Basing off TF-Agents [abstract base class](https://www.tensorflow.org/agents/api_docs/python/tf_agents/agents/TFAgent). Also using [PPOAgent code](https://github.com/tensorflow/agents/blob/v0.6.0/tf_agents/agents/ppo/ppo_agent.py#L746).

## Collect some experience from the environment

The following collects experience by interacting with the environment. Right now it's really slow, so I'm using `%%time` to time the code and `%%prun` to profile the code and see where the slow-downs are happening.

It runs 100 timesteps in 3.5s. 1000 timesteps in 86s. Gets much slower the longer you run it.

- [ ] rewrite actor/critic so they can take lstm state as input and return final lstm state as output

All the data should have dimensions `batch_size * [other dims]`, shouldn't just be `batch_size`.

In [None]:
# %load_ext line_profiler

In [None]:
def calculate_returns(rewards, step_types, gamma=0.99):
    """
    Args:
        rewards: A tensor of rewards for the episode.

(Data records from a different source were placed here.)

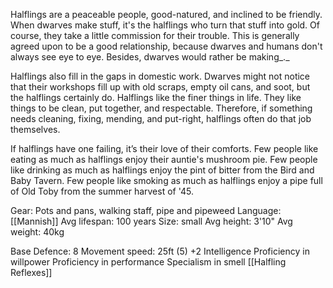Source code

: Halflings are a peaceable people, good-natured, and inclined to be friendly. When dwarves make stuff, it's the halflings who turn that stuff into gold. Of course, they take a little commission for their trouble. This is generally agreed upon to be a good relationship, because dwarves and humans don't always see eye to eye. Besides, dwarves would rather be making_._

Halflings also fill in the gaps in domestic work. Dwarves might not notice that their workshops fill up with old scraps, empty oil cans, and soot, but the halflings certainly do. Halflings like the finer things in life. They like things to be clean, put together, and respectable. Therefore, if something needs cleaning, fixing, mending, and put-right, halflings often do that job themselves.

If halflings have one failing, it’s their love of their comforts. Few people like eating as much as halflings enjoy their auntie's mushroom pie. Few people like drinking as much as halflings enjoy the pint of bitter from the Bird and Baby Tavern. Few people like smoking as much as halflings enjoy a pipe full of Old Toby from the summer harvest of '45.

Gear: Pots and pans, walking staff, pipe and pipeweed
Language: [[Mannish]]
Avg lifespan: 100 years
Size: small
Avg height: 3'10" 
Avg weight: 40kg

Base Defence: 8
Movement speed: 25ft (5)
+2 Intelligence
Proficiency in willpower
Proficiency in performance
Specialism in smell
[[Halfling Reflexes]]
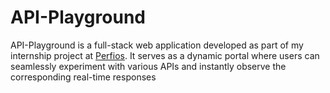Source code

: # API-Playground
API-Playground is a full-stack web application developed as part of my internship project at [Perfios](https://www.perfios.com/). It serves as a dynamic portal where users can seamlessly experiment with various APIs and instantly observe the corresponding real-time responses
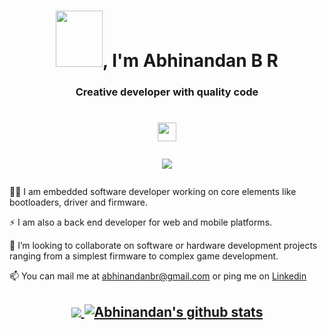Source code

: <h1 align="center"> <img src="https://i.pinimg.com/originals/57/5a/20/575a20918d349a354cc636a0d49b35a0.gif" width="75" height="90" />, I'm Abhinandan B R </h1>
<h3 align="center">Creative developer with quality code</h3>
<h1 align="center">
  <a href="https://www.linkedin.com/in/abhinandanbr/" target="_blank" rel="noopener noreferrer"><img src="https://camo.githubusercontent.com/82ab6b41b25758ca65942c3c2adb86622cf01a43a8011005c29cbd69089854a6/68747470733a2f2f63646e2e776f726c64766563746f726c6f676f2e636f6d2f6c6f676f732f6c696e6b6564696e2d69636f6e2d322e737667" width="30" height="30" /></a>
  
  ![](https://komarev.com/ghpvc/?username=abhinandanbr&style=flat-square)
</h1>

👨‍💻 I am embedded software developer working on core elements like bootloaders, driver and firmware.

⚡ I am also a back end developer for web and mobile platforms.

👯 I’m looking to collaborate on software or hardware development projects ranging from a simplest firmware to complex game development.


📫 You can mail me at abhinandanbr@gmail.com or ping me on [Linkedin](https://linkedin.com/in/abhinandanbr)


<h2 align="center">
<a href="https://github.com/abhinandanbr/github-readme-stats">
  <img align="center" src="https://github-readme-stats.vercel.app/api/top-langs/?username=abhinandanbr&theme=radical" />
</a>
<a href="https://github.com/anuraghazra/github-readme-stats">
  <img align="center" src="https://github-readme-stats.vercel.app/api?username=abhinandanbr&show_icons=true&theme=radical" alt="Abhinandan's github stats" />
</a>

</h2>

<!--
**abhinandanbr/abhinandanbr** is a ✨ _special_ ✨ repository because its `README.md` (this file) appears on your GitHub profile.

Here are some ideas to get you started:

- 🔭 I’m currently working on ...
- 🌱 I’m currently learning ...
- 👯 I’m looking to collaborate on ...
- 🤔 I’m looking for help with ...
- 💬 Ask me about ...
- 📫 How to reach me: ...
- 😄 Pronouns: ...
- ⚡ Fun fact: ...
-->
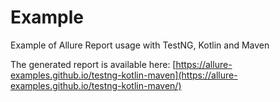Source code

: # Example

Example of Allure Report usage with TestNG, Kotlin and Maven

The generated report is available here: [https://allure-examples.github.io/testng-kotlin-maven](https://allure-examples.github.io/testng-kotlin-maven/)
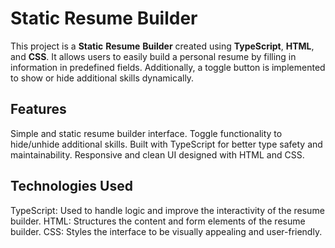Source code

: # Static Resume Builder
This project is a **Static** **Resume** **Builder** created using **TypeScript**, **HTML**, and **CSS**. It allows users to easily build a personal resume by filling in information in predefined fields. Additionally, a toggle button is implemented to show or hide additional skills dynamically.

## Features
Simple and static resume builder interface.
Toggle functionality to hide/unhide additional skills.
Built with TypeScript for better type safety and maintainability.
Responsive and clean UI designed with HTML and CSS.
## Technologies Used
TypeScript: Used to handle logic and improve the interactivity of the resume builder.
HTML: Structures the content and form elements of the resume builder.
CSS: Styles the interface to be visually appealing and user-friendly.
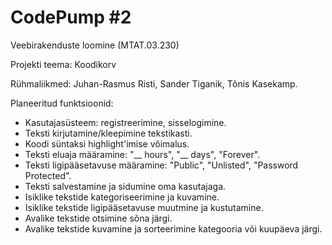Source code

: CodePump #2
=============

Veebirakenduste loomine (MTAT.03.230)

Projekti teema: Koodikorv

Rühmaliikmed: Juhan-Rasmus Risti, Sander Tiganik, Tõnis Kasekamp.

Planeeritud funktsioonid:
* Kasutajasüsteem: registreerimine, sisselogimine.
* Teksti kirjutamine/kleepimine tekstikasti.
* Koodi süntaksi highlight'imise võimalus.
* Teksti eluaja määramine: "__ hours", "__ days", "Forever".
* Teksti ligipääsetavuse määramine: "Public", "Unlisted", "Password Protected".
* Teksti salvestamine ja sidumine oma kasutajaga.
* Isiklike tekstide kategoriseerimine ja kuvamine.
* Isiklike tekstide ligipääsetavuse muutmine ja kustutamine.
* Avalike tekstide otsimine sõna järgi.
* Avalike tekstide kuvamine ja sorteerimine kategooria või kuupäeva järgi.

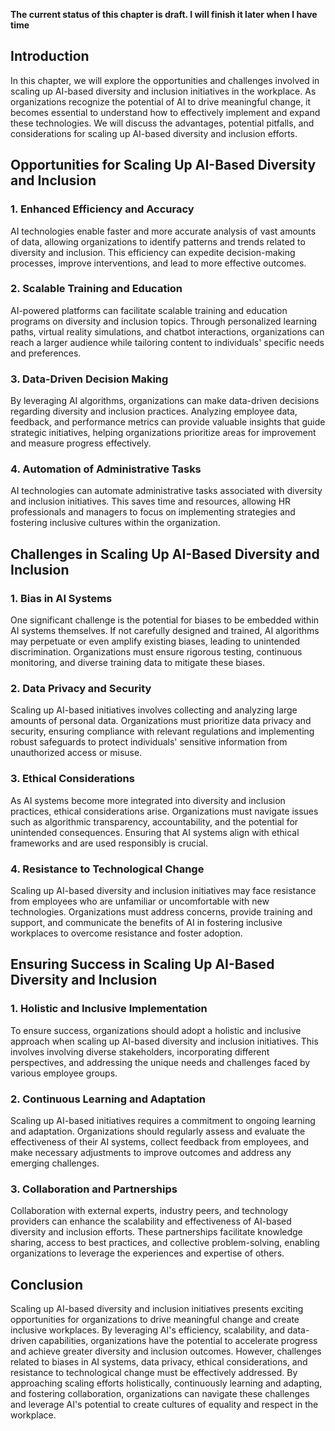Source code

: **The current status of this chapter is draft. I will finish it later when I have time**

Introduction
------------

In this chapter, we will explore the opportunities and challenges involved in scaling up AI-based diversity and inclusion initiatives in the workplace. As organizations recognize the potential of AI to drive meaningful change, it becomes essential to understand how to effectively implement and expand these technologies. We will discuss the advantages, potential pitfalls, and considerations for scaling up AI-based diversity and inclusion efforts.

Opportunities for Scaling Up AI-Based Diversity and Inclusion
-------------------------------------------------------------

### 1. Enhanced Efficiency and Accuracy

AI technologies enable faster and more accurate analysis of vast amounts of data, allowing organizations to identify patterns and trends related to diversity and inclusion. This efficiency can expedite decision-making processes, improve interventions, and lead to more effective outcomes.

### 2. Scalable Training and Education

AI-powered platforms can facilitate scalable training and education programs on diversity and inclusion topics. Through personalized learning paths, virtual reality simulations, and chatbot interactions, organizations can reach a larger audience while tailoring content to individuals' specific needs and preferences.

### 3. Data-Driven Decision Making

By leveraging AI algorithms, organizations can make data-driven decisions regarding diversity and inclusion practices. Analyzing employee data, feedback, and performance metrics can provide valuable insights that guide strategic initiatives, helping organizations prioritize areas for improvement and measure progress effectively.

### 4. Automation of Administrative Tasks

AI technologies can automate administrative tasks associated with diversity and inclusion initiatives. This saves time and resources, allowing HR professionals and managers to focus on implementing strategies and fostering inclusive cultures within the organization.

Challenges in Scaling Up AI-Based Diversity and Inclusion
---------------------------------------------------------

### 1. Bias in AI Systems

One significant challenge is the potential for biases to be embedded within AI systems themselves. If not carefully designed and trained, AI algorithms may perpetuate or even amplify existing biases, leading to unintended discrimination. Organizations must ensure rigorous testing, continuous monitoring, and diverse training data to mitigate these biases.

### 2. Data Privacy and Security

Scaling up AI-based initiatives involves collecting and analyzing large amounts of personal data. Organizations must prioritize data privacy and security, ensuring compliance with relevant regulations and implementing robust safeguards to protect individuals' sensitive information from unauthorized access or misuse.

### 3. Ethical Considerations

As AI systems become more integrated into diversity and inclusion practices, ethical considerations arise. Organizations must navigate issues such as algorithmic transparency, accountability, and the potential for unintended consequences. Ensuring that AI systems align with ethical frameworks and are used responsibly is crucial.

### 4. Resistance to Technological Change

Scaling up AI-based diversity and inclusion initiatives may face resistance from employees who are unfamiliar or uncomfortable with new technologies. Organizations must address concerns, provide training and support, and communicate the benefits of AI in fostering inclusive workplaces to overcome resistance and foster adoption.

Ensuring Success in Scaling Up AI-Based Diversity and Inclusion
---------------------------------------------------------------

### 1. Holistic and Inclusive Implementation

To ensure success, organizations should adopt a holistic and inclusive approach when scaling up AI-based diversity and inclusion initiatives. This involves involving diverse stakeholders, incorporating different perspectives, and addressing the unique needs and challenges faced by various employee groups.

### 2. Continuous Learning and Adaptation

Scaling up AI-based initiatives requires a commitment to ongoing learning and adaptation. Organizations should regularly assess and evaluate the effectiveness of their AI systems, collect feedback from employees, and make necessary adjustments to improve outcomes and address any emerging challenges.

### 3. Collaboration and Partnerships

Collaboration with external experts, industry peers, and technology providers can enhance the scalability and effectiveness of AI-based diversity and inclusion efforts. These partnerships facilitate knowledge sharing, access to best practices, and collective problem-solving, enabling organizations to leverage the experiences and expertise of others.

Conclusion
----------

Scaling up AI-based diversity and inclusion initiatives presents exciting opportunities for organizations to drive meaningful change and create inclusive workplaces. By leveraging AI's efficiency, scalability, and data-driven capabilities, organizations have the potential to accelerate progress and achieve greater diversity and inclusion outcomes. However, challenges related to biases in AI systems, data privacy, ethical considerations, and resistance to technological change must be effectively addressed. By approaching scaling efforts holistically, continuously learning and adapting, and fostering collaboration, organizations can navigate these challenges and leverage AI's potential to create cultures of equality and respect in the workplace.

Should have size batch_size * 1.
        step_types: A tensor of step types, 1 if a normal step.
    """
    returns = [0] * rewards.shape[0]
    returns[-1] = rewards[-1]
    for i in range(1, len(rewards)):
        returns[-(i + 1)] = gamma * returns[-i] * tf.cast(step_types[-(i + 1)] == 1, tf.float32) + rewards[-(i+1)]
    return returns

In [None]:
def get_obs_and_mask(obs, max_sequence_length=500):
    obs2 = []
    mask = []
    num_features = obs[0].shape[-1]
    for i in range(len(obs)):
        obs_length = obs[i].shape[-2]
        obs2.append(tf.concat(
            [tf.cast(obs[i], tf.float32), tf.zeros((1, max_sequence_length - obs_length, num_features))],
            axis=1
        ))
        mask.append(tf.concat(
            [tf.ones((1, obs_length)), tf.zeros((1, max_sequence_length - obs_length))],
            axis=1
        ))
    obs2 = tf.squeeze(tf.stack(obs2))
    mask = tf.squeeze(tf.stack(mask))
    return obs2, mask

In [None]:
def collect_data(num_steps=500, stddev=1e-3, max_sequence_length=500):
    step_types = []
    observations = []
    actions = []
    action_means = []
    rewards = []
    step = train_env.reset()
    if stateful_actor_net.built:
        stateful_actor_net.reset_states()
    # collect experience
    for _ in range(num_steps):
        observations.append(step.observation)
        action_mean = stateful_actor_net(tf.expand_dims(step.observation[:, -1, :], 1)) #collect_action(step.observation, stddev=stddev)
        action = action_mean + tf.random.normal(shape=action_mean.shape, stddev=stddev)
        actions.append(action)
        action_means.append(action_mean)
        step = train_env.step(action)
        rewards.append(step.reward)
        step_types.append(step.step_type)
        if step.step_type == 2:
            stateful_actor_net.reset_states()
            step = train_env.reset()
    # put data into tensors
    step_types = tf.stack(step_types)
    actions = tf.squeeze(tf.stack(actions))
    action_means = tf.squeeze(tf.stack(action_means))
    rewards = tf.stack(rewards)
    # reshape observations to be same sequence length, and create
    # a mask for original sequence length
    obs, mask = get_obs_and_mask(observations, max_sequence_length)
    returns = tf.stack(calculate_returns(rewards, step_types))
    advantages = returns - critic_net(obs, mask=mask)
    # TODO check below... I think this should be a 500x1 tensor
    old_action_log_probs = tf.reduce_sum(-(actions - action_means)**2 / stddev**2, axis=1, keepdims=True)
    return (obs, mask, actions, action_means,
            rewards, step_types, returns,
            advantages, old_action_log_probs)

In [None]:
# %lprun -f f f()
(obs, mask, actions,
 action_means, rewards, step_types, returns,
 advantages, old_action_log_probs) = collect_data()

## Training

In [None]:
optimizer = tf.optimizers.Adam()
mse = tf.losses.mse

In [None]:
if not actor_net.built:
    actor_net.build(input_shape=(None, None, 2))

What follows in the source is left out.